▶ Records for this exercise
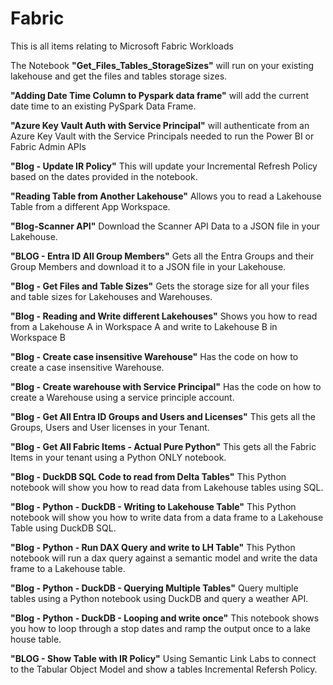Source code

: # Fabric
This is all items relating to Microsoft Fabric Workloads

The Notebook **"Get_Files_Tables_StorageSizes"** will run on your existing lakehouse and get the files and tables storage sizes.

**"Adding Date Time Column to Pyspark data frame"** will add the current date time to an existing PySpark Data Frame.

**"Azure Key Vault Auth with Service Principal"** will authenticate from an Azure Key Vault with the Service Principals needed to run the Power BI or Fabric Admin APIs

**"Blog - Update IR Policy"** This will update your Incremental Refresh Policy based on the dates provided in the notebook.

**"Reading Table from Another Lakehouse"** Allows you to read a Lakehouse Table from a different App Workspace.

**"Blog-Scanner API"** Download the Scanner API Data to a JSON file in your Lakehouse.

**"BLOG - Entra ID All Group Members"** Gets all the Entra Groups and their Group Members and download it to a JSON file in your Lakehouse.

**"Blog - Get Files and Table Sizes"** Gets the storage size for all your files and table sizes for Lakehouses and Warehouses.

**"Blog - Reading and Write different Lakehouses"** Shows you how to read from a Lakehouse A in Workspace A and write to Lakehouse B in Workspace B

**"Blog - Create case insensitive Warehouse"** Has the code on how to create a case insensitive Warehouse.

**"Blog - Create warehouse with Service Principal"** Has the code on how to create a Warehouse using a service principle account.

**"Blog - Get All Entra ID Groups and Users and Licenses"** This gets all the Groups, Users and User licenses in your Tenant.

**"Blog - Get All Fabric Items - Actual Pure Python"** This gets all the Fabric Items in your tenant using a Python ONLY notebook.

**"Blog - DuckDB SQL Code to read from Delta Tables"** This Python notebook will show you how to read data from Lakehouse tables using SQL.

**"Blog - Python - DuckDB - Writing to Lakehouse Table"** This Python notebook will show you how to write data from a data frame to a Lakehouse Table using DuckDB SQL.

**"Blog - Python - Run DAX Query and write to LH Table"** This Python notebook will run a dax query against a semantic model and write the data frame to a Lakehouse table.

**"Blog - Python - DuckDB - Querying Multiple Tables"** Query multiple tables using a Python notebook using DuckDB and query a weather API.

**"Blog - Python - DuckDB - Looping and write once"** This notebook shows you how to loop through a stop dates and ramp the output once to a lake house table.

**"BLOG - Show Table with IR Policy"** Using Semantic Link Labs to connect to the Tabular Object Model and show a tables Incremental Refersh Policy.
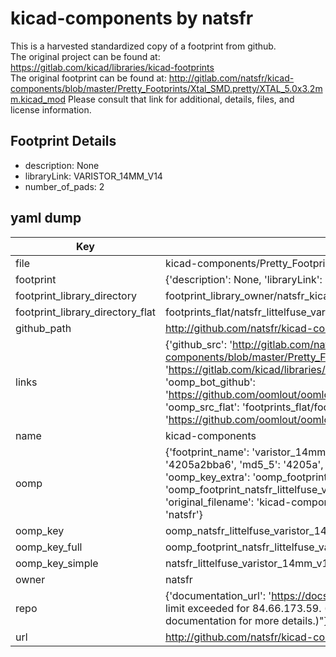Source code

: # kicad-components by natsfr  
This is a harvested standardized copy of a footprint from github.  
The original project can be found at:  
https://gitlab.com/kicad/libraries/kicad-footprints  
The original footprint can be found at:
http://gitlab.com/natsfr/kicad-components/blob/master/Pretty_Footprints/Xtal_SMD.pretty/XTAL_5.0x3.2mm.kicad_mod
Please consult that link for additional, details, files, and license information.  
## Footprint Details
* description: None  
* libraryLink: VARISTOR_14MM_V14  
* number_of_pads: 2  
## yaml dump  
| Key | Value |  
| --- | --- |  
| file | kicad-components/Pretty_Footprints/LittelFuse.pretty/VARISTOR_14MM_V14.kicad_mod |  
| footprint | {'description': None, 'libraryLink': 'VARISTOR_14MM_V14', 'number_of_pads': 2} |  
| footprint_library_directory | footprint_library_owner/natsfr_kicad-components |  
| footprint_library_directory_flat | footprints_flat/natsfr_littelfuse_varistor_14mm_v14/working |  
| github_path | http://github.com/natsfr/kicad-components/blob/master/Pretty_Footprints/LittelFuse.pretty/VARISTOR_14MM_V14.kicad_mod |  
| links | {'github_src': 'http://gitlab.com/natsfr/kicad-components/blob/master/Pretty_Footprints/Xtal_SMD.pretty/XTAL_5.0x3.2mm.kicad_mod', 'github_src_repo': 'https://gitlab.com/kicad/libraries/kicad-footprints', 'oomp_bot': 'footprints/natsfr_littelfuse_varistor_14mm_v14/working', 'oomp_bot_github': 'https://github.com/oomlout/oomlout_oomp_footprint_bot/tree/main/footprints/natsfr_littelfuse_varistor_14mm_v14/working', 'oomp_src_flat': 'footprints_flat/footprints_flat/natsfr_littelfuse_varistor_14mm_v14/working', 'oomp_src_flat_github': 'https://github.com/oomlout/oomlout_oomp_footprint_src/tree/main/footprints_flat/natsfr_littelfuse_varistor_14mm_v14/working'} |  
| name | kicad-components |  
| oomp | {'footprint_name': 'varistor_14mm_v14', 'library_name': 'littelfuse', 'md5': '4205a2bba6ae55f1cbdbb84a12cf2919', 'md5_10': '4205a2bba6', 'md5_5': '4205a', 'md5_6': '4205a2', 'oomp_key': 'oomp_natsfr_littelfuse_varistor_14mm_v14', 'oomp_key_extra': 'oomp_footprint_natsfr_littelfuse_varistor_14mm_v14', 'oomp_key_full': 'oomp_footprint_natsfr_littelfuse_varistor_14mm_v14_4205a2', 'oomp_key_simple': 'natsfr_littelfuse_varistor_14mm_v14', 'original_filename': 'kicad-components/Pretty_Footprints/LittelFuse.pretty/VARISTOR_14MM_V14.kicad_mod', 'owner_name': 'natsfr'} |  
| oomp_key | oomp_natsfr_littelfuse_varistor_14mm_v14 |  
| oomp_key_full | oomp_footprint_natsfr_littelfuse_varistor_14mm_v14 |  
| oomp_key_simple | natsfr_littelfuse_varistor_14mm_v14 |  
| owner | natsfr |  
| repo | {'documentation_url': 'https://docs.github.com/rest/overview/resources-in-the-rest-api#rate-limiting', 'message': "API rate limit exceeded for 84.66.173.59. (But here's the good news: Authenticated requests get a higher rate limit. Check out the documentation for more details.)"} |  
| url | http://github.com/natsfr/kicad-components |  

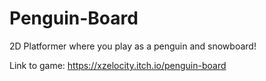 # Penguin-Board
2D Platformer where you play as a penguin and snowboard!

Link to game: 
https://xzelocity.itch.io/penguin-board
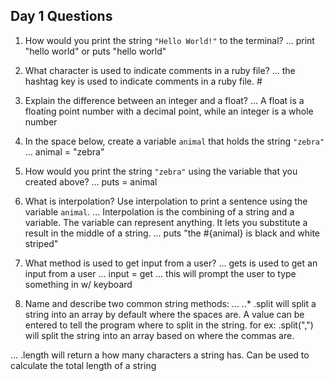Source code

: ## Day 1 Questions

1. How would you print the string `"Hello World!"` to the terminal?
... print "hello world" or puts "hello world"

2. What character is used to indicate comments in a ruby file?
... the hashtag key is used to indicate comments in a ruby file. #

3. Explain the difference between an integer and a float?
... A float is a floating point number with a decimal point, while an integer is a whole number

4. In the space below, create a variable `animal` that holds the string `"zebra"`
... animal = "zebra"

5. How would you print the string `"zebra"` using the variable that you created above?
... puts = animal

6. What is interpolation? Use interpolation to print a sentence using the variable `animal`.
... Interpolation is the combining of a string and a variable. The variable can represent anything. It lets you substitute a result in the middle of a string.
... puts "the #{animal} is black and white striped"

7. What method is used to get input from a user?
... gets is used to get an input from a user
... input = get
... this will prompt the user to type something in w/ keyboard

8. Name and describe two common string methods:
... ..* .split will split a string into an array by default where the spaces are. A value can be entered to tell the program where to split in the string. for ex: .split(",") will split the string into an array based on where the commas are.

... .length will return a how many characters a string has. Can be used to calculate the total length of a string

▶ Assignment
Take each line of the material above that holds the string "Policy" and copy it.

▶ Answer for the task
**"Blog - Update IR Policy"** This will update your Incremental Refresh Policy based on the dates provided in the notebook.
**"BLOG - Show Table with IR Policy"** Using Semantic Link Labs to connect to the Tabular Object Model and show a tables Incremental Refersh Policy.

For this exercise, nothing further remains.